Experiment Rigor for Switchback Experiment Analysis

February 20, 2019 14 Minute Read Machine Learning 40

Carla Sneider

Carla is a Data Scientist, specializing in logistics analytics. She is particularly passionate about improving the Dashing experience. When she is not deep in datasets, Carla loves spending her time hiking and surfing.

Yixin Tang

Yixin is an engineer manager on the experimentation platform team at DoorDash. He focuses on everything related to experimentation, data science and data driven large scale systems. While not delivering the work, Yixin can often be found on badminton courts.

Introduction to Switchbacks

While A/B testing is commonly used at DoorDash, it is not optimal for testing our assignment algorithm because the assignment of one delivery to a Dasher depends heavily on the outcome of another delivery’s assignment to a Dasher. For example, say there are two deliveries that need to be assigned and only one Dasher is available. If we apply an algorithm change to one delivery which will assign it quicker than the standard, we risk impacting the second “control” delivery’s assignment since the “treated” delivery would most likely be assigned to the only Dasher. Switchback testing mitigates the risk of these network effects by randomizing our experiment into buckets on regions and times of day rather than Dashers or deliveries. By randomizing on these regional-time “units”, all deliveries and Dashers in each unit are exposed to the same type of algorithm, in turn reducing the impact of dependencies among deliveries in two different experiment buckets. An illustration of this randomization structure is shown below.

Once randomization happens on the region-time unit level, each delivery is bucketed into to a treatment or control group based on that of its region and time, and as a result, we get a nested data structure: multiple deliveries are part one of one ‘unit’.

Key Considerations in Switchback Analysis

The most straightforward way to analyze our switchback delivery data might appear to be a two-sample t-test, which directly compares the average delivery duration in our treatment experiment group versus our control group, as represented by the following regression:

Duration ~ bucket

However, using deliveries as observations violates the assumption of independence for which we tried to correct by randomizing on region-time units in the first place. We therefore tended to aggregate our results on the unit of randomization (i.e. regional-time unit) prior to running t-tests, as we found this provided a more accurate estimate of the average effect and variance of our experiment’s treatment. More on “unit-level” analysis can be found in the prior blog post Switchback Tests and Randomized Experimentation Under Network Effects at DoorDash.

Still, unit-level summarization has two drawbacks. First, by first aggregating delivery durations by region-time unit, it is difficult to obtain statistically significant results due to limited sample size. For example, let’s assume one regional-time unit has 20 deliveries. If we analyze our experiment on regional and time units rather than deliveries, the 20 deliveries available for a power analysis become only 1 unit from which we can get statistical power. Second, unit-level analysis does not correctly account for instances in which our algorithm change might have distinct effects on delivery times in regional-time units with few deliveries (i.e. 1am) versus those with many deliveries (i.e. 5pm). In these situations, it is difficult for us to confidently conclude whether an algorithm change reduced or increased our delivery durations on average, as unit-level and delivery-level results can directionally diverge.

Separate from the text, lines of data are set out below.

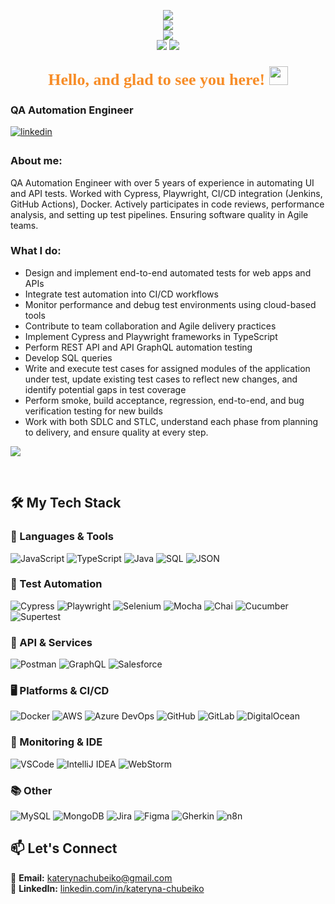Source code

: <p align="center">
  <img src="https://readme-typing-svg.herokuapp.com?font=Fira+Code&size=24&pause=800&color=F78D28&center=true&vCenter=true&width=1000&lines=Kateryna+Chubeiko&repeat=false"/><br>
  <img src="https://readme-typing-svg.herokuapp.com?font=Fira+Code&size=24&pause=800&color=F78D28&center=true&vCenter=true&width=1000&lines=QA+Automation+Engineer&repeat=false"/><br>
  <img src="https://readme-typing-svg.herokuapp.com?font=Fira+Code&size=24&pause=800&color=F78D28&center=true&vCenter=true&width=1000&lines=A+team+player+who+can+take+on+new+tasks&repeat=false"/><br>
  <img src="https://readme-typing-svg.herokuapp.com?font=Fira+Code&size=24&pause=800&color=F78D28&center=true&vCenter=true&width=1000&lines=prioritize+and+perform+effectively&repeat=false"/>
  <img src="https://readme-typing-svg.herokuapp.com?font=Fira+Code&size=24&pause=800&color=F78D28&center=true&vCenter=true&width=1000&lines=in+a+fast-paced+environment.&repeat=false"/>
</p>





<h3 align="center">
  <span style="color:#F78D28; font-family:Fira Code; font-size:26px;">
    Hello, and glad to see you here!
    <img src="https://media.giphy.com/media/hvRJCLFzcasrR4ia7z/giphy.gif" width="30px"/>
  </span>
</h3>





### QA Automation Engineer  


<a href="https://linkedin.com/in/kateryna-chubeiko" target="_blank">
<img src=https://img.shields.io/badge/linkedin-%231E77B5.svg?&style=for-the-badge&logo=linkedin&logoColor=white alt=linkedin style="margin-bottom: 5px;" />
</a>  
  



### About me:

QA Automation Engineer with over 5 years of experience in automating UI and API tests.
Worked with Cypress, Playwright, CI/CD integration (Jenkins, GitHub Actions), Docker.
Actively participates in code reviews, performance analysis, and setting up test pipelines. Ensuring software quality in Agile teams.  
  

### What I do:

- Design and implement end-to-end automated tests for web apps and APIs  
- Integrate test automation into CI/CD workflows  
- Monitor performance and debug test environments using cloud-based tools  
- Contribute to team collaboration and Agile delivery practices
- Implement Cypress and Playwright frameworks in TypeScript
- Perform REST API  and API GraphQL automation testing
- Develop SQL queries
- Write and execute test cases for assigned modules of the application under test, update existing test cases to reflect new changes, and identify potential gaps in test coverage
- Perform smoke, build acceptance, regression, end-to-end, and bug verification testing for new builds
- Work with both SDLC and STLC, understand each phase from planning to delivery, and ensure quality at every step.
  

![](https://rishavanand.github.io/static/images/greetings.gif)


</td></tr></table>  

<br/>  


## 🛠 My Tech Stack


### 🧩 Languages & Tools  
![JavaScript](https://img.shields.io/badge/-JavaScript-F7DF1E?logo=javascript&logoColor=black)
![TypeScript](https://img.shields.io/badge/-TypeScript-3178C6?logo=typescript&logoColor=white)
![Java](https://img.shields.io/badge/-Java-007396?logo=java&logoColor=white)
![SQL](https://img.shields.io/badge/-SQL-4479A1?logo=postgresql&logoColor=white)
![JSON](https://img.shields.io/badge/-JSON-000000?logo=json&logoColor=white)

### 🧪 Test Automation  
![Cypress](https://img.shields.io/badge/-Cypress-17202C?logo=cypress)
![Playwright](https://img.shields.io/badge/-Playwright-45ba6c?logo=playwright&logoColor=white)
![Selenium](https://img.shields.io/badge/-Selenium-43B02A?logo=selenium&logoColor=white)
![Mocha](https://img.shields.io/badge/-Mocha-8D6748?logo=mocha)
![Chai](https://img.shields.io/badge/-Chai-A30701?logo=chai)
![Cucumber](https://img.shields.io/badge/-Cucumber-23D96C?logo=cucumber&logoColor=white)
![Supertest](https://img.shields.io/badge/-Supertest-black)

### 🔌 API & Services  
![Postman](https://img.shields.io/badge/-Postman-FF6C37?logo=postman)
![GraphQL](https://img.shields.io/badge/-GraphQL-E10098?logo=graphql)
![Salesforce](https://img.shields.io/badge/-Salesforce-00A1E0?logo=salesforce&logoColor=white)

### 🖥 Platforms & CI/CD  
![Docker](https://img.shields.io/badge/-Docker-2496ED?logo=docker)
![AWS](https://img.shields.io/badge/-AWS-232F3E?logo=amazon-aws&logoColor=white)
![Azure DevOps](https://img.shields.io/badge/-Azure%20DevOps-0078D7?logo=azure-devops&logoColor=white)
![GitHub](https://img.shields.io/badge/-GitHub-181717?logo=github)
![GitLab](https://img.shields.io/badge/-GitLab-FC6D26?logo=gitlab)
![DigitalOcean](https://img.shields.io/badge/DigitalOcean-%230167ff.svg?style=for-the-badge&logo=digitalocean&logoColor=white)


### 🧠 Monitoring & IDE  
![VSCode](https://img.shields.io/badge/-VSCode-007ACC?logo=visual-studio-code)
![IntelliJ IDEA](https://img.shields.io/badge/-IntelliJ%20IDEA-000000?logo=intellij-idea)
![WebStorm](https://img.shields.io/badge/-WebStorm-000000?logo=webstorm)

### 📚 Other  
![MySQL](https://img.shields.io/badge/-MySQL-4479A1?logo=mysql)
![MongoDB](https://img.shields.io/badge/-MongoDB-47A248?logo=mongodb)
![Jira](https://img.shields.io/badge/-Jira-0052CC?logo=jira)
![Figma](https://img.shields.io/badge/-Figma-F24E1E?logo=figma)
![Gherkin](https://img.shields.io/badge/-Gherkin-5E2750)
![n8n](https://img.shields.io/badge/-n8n-FF5914?logo=n8n&logoColor=white)





## 📫 Let's Connect

🔹 **Email:** [katerynachubeiko@gmail.com](mailto:katerynachubeiko@gmail.com)  
🔹 **LinkedIn:** [linkedin.com/in/kateryna-chubeiko](https://www.linkedin.com/in/kateryna-chubeiko/)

Therefore, we wanted to test if we could improve our treatment effect and variance estimates by analyzing our experiment results using two other methods: unit-level t-tests with variance reduction covariates and multilevel modeling (MLM), both briefly discussed below.

Unit-level t-tests with variance reduction were appealing because they would address our statistical power concern of unit-level analysis. By adding covariates Χ_i that satisfy the conditional independence requirements (expressed below), we looked to explain away some of the variation in delivery times unrelated to the experiment bucket in our experiments. Some covariates we used included time of day, week number, region, and total order value.MLM was appealing because our dataset is naturally nested (meaning correlations exist between delivery durations from the same day, same time of day, and same region), and MLM is a tried and tested approach for interpreting nested datasets.

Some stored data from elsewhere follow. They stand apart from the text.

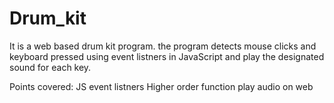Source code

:# Drum_kit

It is a web based drum kit program. the program detects mouse clicks and keyboard pressed using event listners in JavaScript and play the designated sound for each key. 

Points covered:
  JS event listners
  Higher order function
  play audio on web
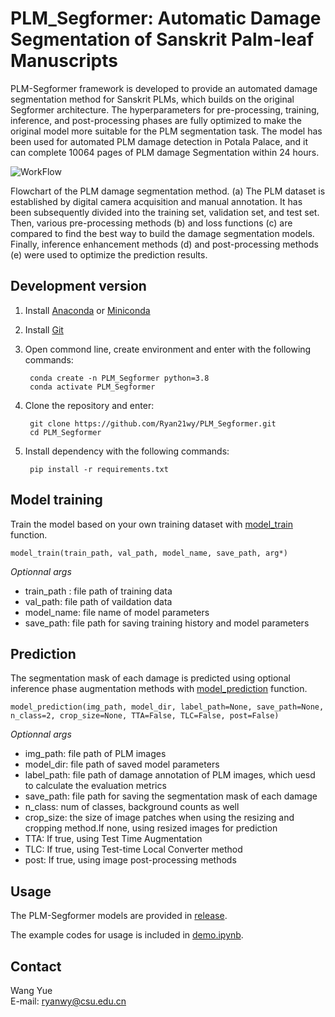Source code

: # PLM_Segformer: Automatic Damage Segmentation of Sanskrit Palm-leaf Manuscripts

PLM-Segformer framework is developed to provide an automated damage segmentation method for Sanskrit PLMs, which builds on the original Segformer architecture. The hyperparameters for pre-processing, training, inference, and post-processing phases are fully optimized to make the original model more suitable for the PLM segmentation task. The model has been used for automated PLM damage detection in Potala Palace, and it can complete 10064 pages of PLM damage Segmentation within 24 hours.

![WorkFlow](https://user-images.githubusercontent.com/81405754/223337166-b757a1e2-a28d-4d41-b66c-1c6b281efb9b.png)

Flowchart of the PLM damage segmentation method. (a) The PLM dataset is established by digital camera acquisition and manual annotation. It has been subsequently divided into the training set, validation set, and test set. Then, various pre-processing methods (b) and loss functions (c) are compared to find the best way to build the damage segmentation models. Finally, inference enhancement methods (d) and post-processing methods (e) were used to optimize the prediction results.

## Development version
  
1. Install [Anaconda](https://www.anaconda.com/) or [Miniconda](https://docs.conda.io/en/latest/miniconda.html)   
2. Install [Git](https://git-scm.com/downloads)  
4. Open commond line, create environment and enter with the following commands:  

        conda create -n PLM_Segformer python=3.8
        conda activate PLM_Segformer

5. Clone the repository and enter:  

        git clone https://github.com/Ryan21wy/PLM_Segformer.git
        cd PLM_Segformer

6. Install dependency with the following commands:  
        
        pip install -r requirements.txt

## Model training

Train the model based on your own training dataset with [model_train](https://github.com/Ryan21wy/PLM_Segformer/blob/master/training/model_train.py#L71) function.

    model_train(train_path, val_path, model_name, save_path, arg*)

*Optionnal args*
- train_path : file path of training data
- val_path: file path of vaildation data
- model_name: file name of model parameters
- save_path: file path for saving training history and model parameters

## Prediction

The segmentation mask of each damage is predicted using optional inference phase augmentation methods with [model_prediction](https://github.com/Ryan21wy/PLM_Segformer/blob/master/inference/model_prediction.py#L17) function.

    model_prediction(img_path, model_dir, label_path=None, save_path=None, n_class=2, crop_size=None, TTA=False, TLC=False, post=False)

*Optionnal args*
- img_path: file path of PLM images
- model_dir: file path of saved model parameters
- label_path: file path of damage annotation of PLM images, which uesd to calculate the evaluation metrics
- save_path: file path for saving the segmentation mask of each damage
- n_class: num of classes, background counts as well
- crop_size: the size of image patches when using the resizing and cropping method.If none, using resized images for prediction
- TTA: If true, using Test Time Augmentation
- TLC: If true, using Test-time Local Converter method
- post: If true, using image post-processing methods

## Usage

The PLM-Segformer models are provided in [release](https://github.com/Ryan21wy/PLM_Segformer/releases/download/v1.0/PLM_Segformer_models.zip).

The example codes for usage is included in [demo.ipynb](demo.ipynb).

## Contact

Wang Yue   
E-mail: ryanwy@csu.edu.cn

To help understand MLM, let’s look at an example of a switchback experiment run only in San Francisco, illustrated below. Note, although switchbacks randomize across regions and times, we only randomize on times in this example for simplicity’s sake:

Running MLM can be viewed as a combination of two stages. The first stage runs a linear regression on each region-time unit to explain delivery-level variation using the equation Duration ~ 1 + bucket + ε for every region and time . In the example above, this would mean running four of such regressions, two of which are illustrated below:

The second-stage regression uses the coefficients determined in the first-stage regression to explain the variability between the region-time units, as shown in the following regressions where β_0 and β_1 represent the average intercept and average treatment effect respectively and þ_0_RegionTime and þ_1_RegionTime represent random-effects. The random effects make it possible for each region-time unit to have different intercepts to explain delivery durations.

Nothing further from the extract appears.